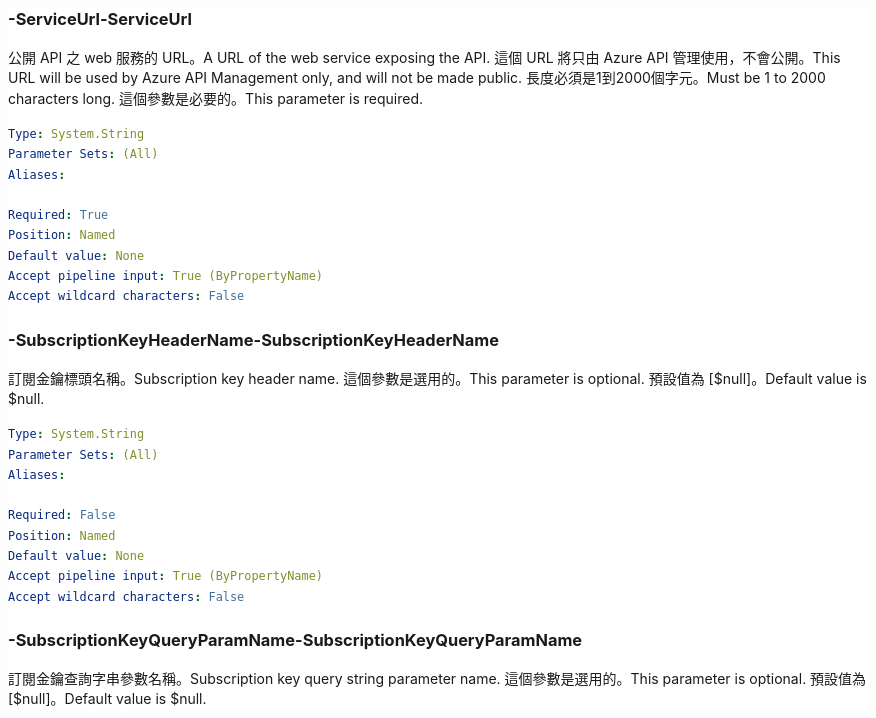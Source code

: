 ### <span data-ttu-id="76b47-157">-ServiceUrl</span><span class="sxs-lookup"><span data-stu-id="76b47-157">-ServiceUrl</span></span>
<span data-ttu-id="76b47-158">公開 API 之 web 服務的 URL。</span><span class="sxs-lookup"><span data-stu-id="76b47-158">A URL of the web service exposing the API.</span></span>
<span data-ttu-id="76b47-159">這個 URL 將只由 Azure API 管理使用，不會公開。</span><span class="sxs-lookup"><span data-stu-id="76b47-159">This URL will be used by Azure API Management only, and will not be made public.</span></span>
<span data-ttu-id="76b47-160">長度必須是1到2000個字元。</span><span class="sxs-lookup"><span data-stu-id="76b47-160">Must be 1 to 2000 characters long.</span></span>
<span data-ttu-id="76b47-161">這個參數是必要的。</span><span class="sxs-lookup"><span data-stu-id="76b47-161">This parameter is required.</span></span>

```yaml
Type: System.String
Parameter Sets: (All)
Aliases:

Required: True
Position: Named
Default value: None
Accept pipeline input: True (ByPropertyName)
Accept wildcard characters: False
```

### <span data-ttu-id="76b47-162">-SubscriptionKeyHeaderName</span><span class="sxs-lookup"><span data-stu-id="76b47-162">-SubscriptionKeyHeaderName</span></span>
<span data-ttu-id="76b47-163">訂閱金鑰標頭名稱。</span><span class="sxs-lookup"><span data-stu-id="76b47-163">Subscription key header name.</span></span>
<span data-ttu-id="76b47-164">這個參數是選用的。</span><span class="sxs-lookup"><span data-stu-id="76b47-164">This parameter is optional.</span></span>
<span data-ttu-id="76b47-165">預設值為 [$null]。</span><span class="sxs-lookup"><span data-stu-id="76b47-165">Default value is $null.</span></span>

```yaml
Type: System.String
Parameter Sets: (All)
Aliases:

Required: False
Position: Named
Default value: None
Accept pipeline input: True (ByPropertyName)
Accept wildcard characters: False
```

### <span data-ttu-id="76b47-166">-SubscriptionKeyQueryParamName</span><span class="sxs-lookup"><span data-stu-id="76b47-166">-SubscriptionKeyQueryParamName</span></span>
<span data-ttu-id="76b47-167">訂閱金鑰查詢字串參數名稱。</span><span class="sxs-lookup"><span data-stu-id="76b47-167">Subscription key query string parameter name.</span></span>
<span data-ttu-id="76b47-168">這個參數是選用的。</span><span class="sxs-lookup"><span data-stu-id="76b47-168">This parameter is optional.</span></span>
<span data-ttu-id="76b47-169">預設值為 [$null]。</span><span class="sxs-lookup"><span data-stu-id="76b47-169">Default value is $null.</span></span>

Task description
Since only the text is wanted, repeat all the records above exactly and omit the pictures.

Written solution
Source code

: ### <span data-ttu-id="76b47-157">-ServiceUrl</span><span class="sxs-lookup"><span data-stu-id="76b47-157">-ServiceUrl</span></span>
<span data-ttu-id="76b47-158">公開 API 之 web 服務的 URL。</span><span class="sxs-lookup"><span data-stu-id="76b47-158">A URL of the web service exposing the API.</span></span>
<span data-ttu-id="76b47-159">這個 URL 將只由 Azure API 管理使用，不會公開。</span><span class="sxs-lookup"><span data-stu-id="76b47-159">This URL will be used by Azure API Management only, and will not be made public.</span></span>
<span data-ttu-id="76b47-160">長度必須是1到2000個字元。</span><span class="sxs-lookup"><span data-stu-id="76b47-160">Must be 1 to 2000 characters long.</span></span>
<span data-ttu-id="76b47-161">這個參數是必要的。</span><span class="sxs-lookup"><span data-stu-id="76b47-161">This parameter is required.</span></span>

```yaml
Type: System.String
Parameter Sets: (All)
Aliases:

Required: True
Position: Named
Default value: None
Accept pipeline input: True (ByPropertyName)
Accept wildcard characters: False
```

### <span data-ttu-id="76b47-162">-SubscriptionKeyHeaderName</span><span class="sxs-lookup"><span data-stu-id="76b47-162">-SubscriptionKeyHeaderName</span></span>
<span data-ttu-id="76b47-163">訂閱金鑰標頭名稱。</span><span class="sxs-lookup"><span data-stu-id="76b47-163">Subscription key header name.</span></span>
<span data-ttu-id="76b47-164">這個參數是選用的。</span><span class="sxs-lookup"><span data-stu-id="76b47-164">This parameter is optional.</span></span>
<span data-ttu-id="76b47-165">預設值為 [$null]。</span><span class="sxs-lookup"><span data-stu-id="76b47-165">Default value is $null.</span></span>

```yaml
Type: System.String
Parameter Sets: (All)
Aliases:

Required: False
Position: Named
Default value: None
Accept pipeline input: True (ByPropertyName)
Accept wildcard characters: False
```

### <span data-ttu-id="76b47-166">-SubscriptionKeyQueryParamName</span><span class="sxs-lookup"><span data-stu-id="76b47-166">-SubscriptionKeyQueryParamName</span></span>
<span data-ttu-id="76b47-167">訂閱金鑰查詢字串參數名稱。</span><span class="sxs-lookup"><span data-stu-id="76b47-167">Subscription key query string parameter name.</span></span>
<span data-ttu-id="76b47-168">這個參數是選用的。</span><span class="sxs-lookup"><span data-stu-id="76b47-168">This parameter is optional.</span></span>
<span data-ttu-id="76b47-169">預設值為 [$null]。</span><span class="sxs-lookup"><span data-stu-id="76b47-169">Default value is $null.</span></span>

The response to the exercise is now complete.